For more than a year the siege of Rabbah continued. In fact, Chazal say that after Uriah HaChitti was killed, the war entered a stage of attrition. General Yoav and the Jewish army did not have the strength and will to go back to that critical spot where Uriah had been killed and as a result, the war stalled. But now that news came back from Yerushalayim that a son had been born to the king, Yoav understood that Hashem had forgiven Dovid for what happened to Uriah, and he garnered a renewed sense of strength and encouraged his men to attack that spot again (Abarbanel Shmuel II 12:26). Klal Yisroel was successful in their attack and Yoav finally captured the royal city and the source of the Ammonite’s water supply (Shmuel II 12:26 also see Radak Shmuel II 12:26). Chazal note that it was the custom in those days for the king’s palaces to be situated apart from the population. As such, they were never built inside the city, but rather always outside the city. Therefore, upon breaching the outer city, Yoav captured the palace and the king, as well as the inner city’s water supply –effectively cutting the population off from their two most important means of survival, their leadership and water supply (Abarbanel Shmuel II 12:26).

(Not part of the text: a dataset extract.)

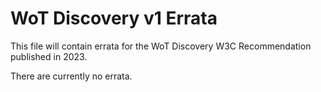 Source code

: # WoT Discovery v1 Errata
This file will contain errata for the WoT Discovery W3C Recommendation
published in 2023.

There are currently no errata.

Quickly, Yoav sent a message to the king detailing their successes and asked that Dovid gather the rest of the army – the soldiers in Dovid’s army who were not meant to serve that month (see Rashi in Kiddushin 76b) – and march forth from Yerushalayim so that they can finish the job (Shmuel II 12:27-28). Chazal say that after pounding the outer royal city for over a year, Yoav finally broke through the first line of defense and captured the royal city (Rashi Shmuel II 12:26).

With the Ammonite people thirsting for water Yoav knew that the next stage in the military campaign would be relatively easy (Malbim Shmuel II 12:26), however, being the righteous man he was, Yoav called Dovid down from Yerushalayim to come and lead the army so that the king would have the honor of being the conqueror when they broke through the inner city (Targum Yonason, Radak Shmuel II 12:28).

Furthermore, Chazal say that Hashem made the siege of Rabbah last for a very long time so that it spanned the entire time of the incident with Bas-Sheva – from before Dovid met Bas-Sheva until after she gave birth to Shlomo (Rashi Shmuel II 12:26).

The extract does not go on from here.